Easily add acknowledgments to your Xcode projects
May 2014
When you’re working on a iOS or OSX app, you’re bound to use a library, framework or other code that was generously shared by other people. The right thing to do (especially when the license requires it!) is to acknowledge that you’re using their work in your app.
There are various ways to go about this, but I’ve just released a script called Acknowledge that will make it very easy. It also works very well with DCOAboutWindow, which I released earlier.
![Acknowledgments] /assets/img/old/content/acknowledge-acknowledgments.jpg)
Acknowledge is a simple bash script that will easily generate a rtf that contains all the acknowledgments for libraries, frameworks and other code you’ve used in your iOS or OSX project.
It’s made to work very well with DCOAboutWindow and Cocoapods. Acknowledge relies on MultiMarkdown by Fletcher Penny.
You can read more about Acknowledge on GitHub, or follow the setup guide below.
Clone
Clone the repo, preferably into the root of your Xcode project:
$ git clone git@github.com:DangerCove/Acknowledge.git
Or if your project is a repo already, add it as a submodule:
$ git submodule add git@github.com:DangerCove/Acknowledge.git
Install multimarkdown
Follow the guide on Fletcher’s website, or if you’re using homebrew:
$ brew install multimarkdown
Configure
Copy acknowledge.cfg.default to acknowledge.cfg:
$ cd Acknowledge
$ cp acknowledge.cfg.default acknowledge.cfg
Customize the paths to multimarkdown and your Pods folder if necessary.
Add acknowledgments
If you use Cocoapods and have your Pods directory setup, you are ready to go. Just run acknowledge
.
$ ./acknowledge
Other acknowledgments
Just add a markdown file to the sources
directory and Acknowledge will handle the rest. Make sure the extension is .md
.
Order
You might’ve notice the 10_
and 20_
prefixes in front of the files in the sources
folder. Acknowledge will concatenate the files in order, so just add files and change to number to change the order.
The acknowledgments generated by Cocoapods will always be prepended with 10_
.
Potential directory layout
.
|- Acknowledge/
| |- acknowledge
| |- ...
| |- source/
| | |- 11_Vendor.md
| | |- 20_Acknowledge.md
|- Pods/
| |- Pods-acknowledgements.markdown
|- |- ...
|- Podfile
|- Coolproject.xcodeproj
|- Coolproject.xcworkspace
|- ...
Test it
Don’t skip this step, you’ll need to output in the next one.
Open a terminal window and run acknowledge
once to see if it works, and to generate the initial Acknowledgments.rtf
.
$ ./acknowledge
Fix any errors and proceed.
Add it to Xcode
You’ll probably want to show the acknowledgments somewhere in your app (have a look at DCOAboutWindow if you’re working on a Mac app, btw).

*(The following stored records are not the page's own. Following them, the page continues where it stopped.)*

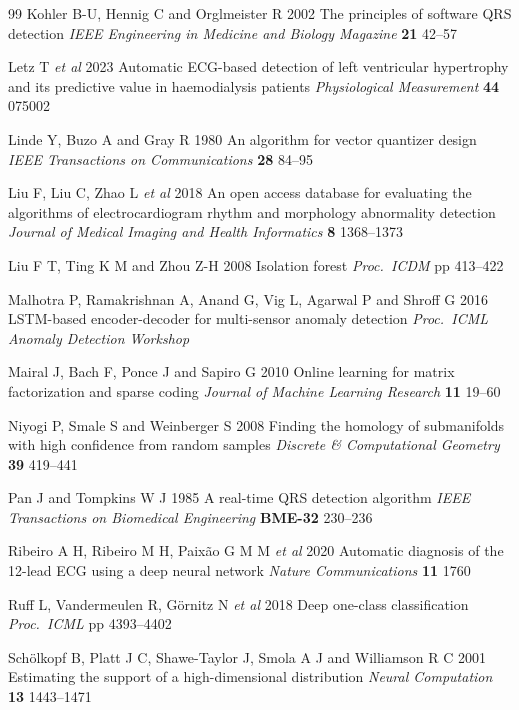 \documentclass{iopjournal}
\begin{document}
\begin{thebibliography}{99}
 Kohler B-U, Hennig C and Orglmeister R 2002 The principles of software QRS detection \emph{IEEE Engineering in Medicine and Biology Magazine} \textbf{21} 42--57

 Letz T \emph{et al} 2023 Automatic ECG-based detection of left ventricular hypertrophy and its predictive value in haemodialysis patients \emph{Physiological Measurement} \textbf{44} 075002

 Linde Y, Buzo A and Gray R 1980 An algorithm for vector quantizer design \emph{IEEE Transactions on Communications} \textbf{28} 84--95

 Liu F, Liu C, Zhao L \emph{et al} 2018 An open access database for evaluating the algorithms of electrocardiogram rhythm and morphology abnormality detection \emph{Journal of Medical Imaging and Health Informatics} \textbf{8} 1368--1373

 Liu F T, Ting K M and Zhou Z-H 2008 Isolation forest \emph{Proc.\ ICDM} pp 413--422

 Malhotra P, Ramakrishnan A, Anand G, Vig L, Agarwal P and Shroff G 2016 LSTM-based encoder-decoder for multi-sensor anomaly detection \emph{Proc.\ ICML Anomaly Detection Workshop}

 Mairal J, Bach F, Ponce J and Sapiro G 2010 Online learning for matrix factorization and sparse coding \emph{Journal of Machine Learning Research} \textbf{11} 19--60

 Niyogi P, Smale S and Weinberger S 2008 Finding the homology of submanifolds with high confidence from random samples \emph{Discrete \& Computational Geometry} \textbf{39} 419--441

 Pan J and Tompkins W J 1985 A real-time QRS detection algorithm \emph{IEEE Transactions on Biomedical Engineering} \textbf{BME-32} 230--236

 Ribeiro A H, Ribeiro M H, Paix\~ao G M M \emph{et al} 2020 Automatic diagnosis of the 12-lead ECG using a deep neural network \emph{Nature Communications} \textbf{11} 1760

 Ruff L, Vandermeulen R, G\"ornitz N \emph{et al} 2018 Deep one-class classification \emph{Proc.\ ICML} pp 4393--4402

 Sch\"olkopf B, Platt J C, Shawe-Taylor J, Smola A J and Williamson R C 2001 Estimating the support of a high-dimensional distribution \emph{Neural Computation} \textbf{13} 1443--1471


\end{thebibliography}
\end{document}
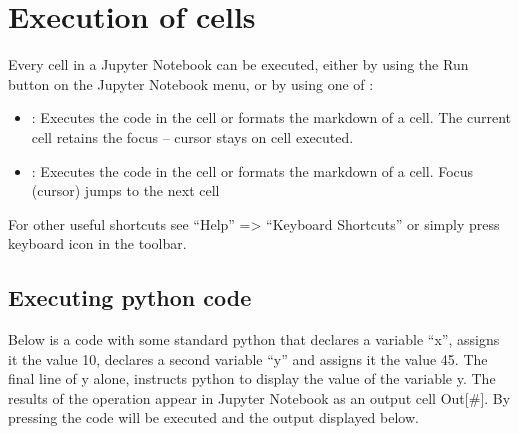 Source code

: \documentclass[letterpaper,10pt,english]{jupyterBook}
\begin{document}
\section{Execution of cells}
\label{\detokenize{content/04_PythonEssentials/Intro_Jupyter_notebook:execution-of-cells}}
\sphinxAtStartPar
Every cell in a Jupyter Notebook can be executed, either by using the Run button on the Jupyter Notebook menu, or by using one of :
\begin{itemize}
\item {} 
\sphinxAtStartPar
{}: Executes the code in the cell or formats the markdown of a cell.  The current cell retains the focus – cursor stays on cell executed.

\item {} 
\sphinxAtStartPar
{}: Executes the code in the cell or formats the markdown of a cell. Focus (cursor) jumps to the next cell

\end{itemize}

\sphinxAtStartPar
For other useful shortcuts see “Help” => “Keyboard Shortcuts” or simply press keyboard icon in the toolbar.


\subsection{Executing python code}
\label{\detokenize{content/04_PythonEssentials/Intro_Jupyter_notebook:executing-python-code}}
\sphinxAtStartPar
Below is a code with some standard python that declares a variable “x”, assigns it the value 10, declares a second variable “y” and assigns it the value 45.  The final line of y alone, instructs python to display the value of the variable y.  The results of the operation appear in Jupyter Notebook as an output cell Out{[}\#{]}.  By pressing  the code will be executed and the output displayed below.
\end{document}
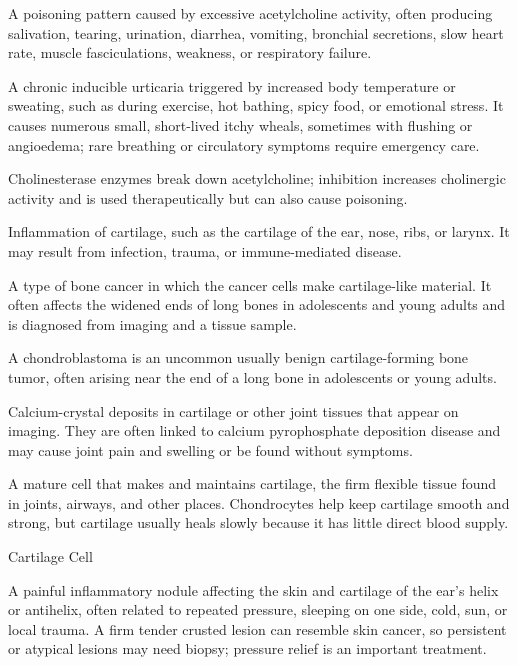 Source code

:  A poisoning pattern caused by excessive acetylcholine activity, often producing salivation, tearing, urination, diarrhea, vomiting, bronchial secretions, slow heart rate, muscle fasciculations, weakness, or respiratory failure.

 A chronic inducible urticaria triggered by increased body temperature or sweating, such as during exercise, hot bathing, spicy food, or emotional stress. It causes numerous small, short-lived itchy wheals, sometimes with flushing or angioedema; rare breathing or circulatory symptoms require emergency care.

 Cholinesterase enzymes break down acetylcholine; inhibition increases cholinergic activity and is used therapeutically but can also cause poisoning.

 Inflammation of cartilage, such as the cartilage of the ear, nose, ribs, or larynx. It
may result from infection, trauma, or immune-mediated disease.

 A type of bone cancer in which the cancer cells make cartilage-like material. It often affects the widened ends of long bones in adolescents and young adults and is diagnosed from imaging and a tissue sample.

 A chondroblastoma is an uncommon usually benign cartilage-forming bone tumor, often arising near the end of a long bone in adolescents or young adults.

 Calcium-crystal deposits in cartilage or other joint tissues that appear on imaging. They are often linked to calcium pyrophosphate deposition disease and may cause joint pain and swelling or be found without symptoms.

 A mature cell that makes and maintains cartilage, the firm flexible tissue found in joints, airways, and other places. Chondrocytes help keep cartilage smooth and strong, but cartilage usually heals slowly because it has little direct blood supply.

\synonyms
Cartilage Cell

 A painful inflammatory nodule affecting the skin and cartilage of the ear’s helix or antihelix, often related to repeated pressure, sleeping on one side, cold, sun, or local trauma. A firm tender crusted lesion can resemble skin cancer, so persistent or atypical lesions may need biopsy; pressure relief is an important treatment.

Simply add the generated Acknowledgments.rtf
file to your project and display it somewhere.
Generate the acknowledgments on each build
Keeping your acknowledgments up to date is easy if you add Acknowledge as a build phase. Here’s how that works:
- Open Xcode;
- Select your project and open the
Build Phases
tab; - Click
Editor → Add Build Phase → Add Run Script Build Phase
; - Name your script something like “Update Acknowledgments” and position it so that it’s above
Copy Bundle Resources
; - Now add the following code:
cd Acknowledge && ./acknowledge
(Make sure to adapt the paths if the script isn’t located in the default folder.)
It should look something like this:
That’s it! Just build your project and you’re set.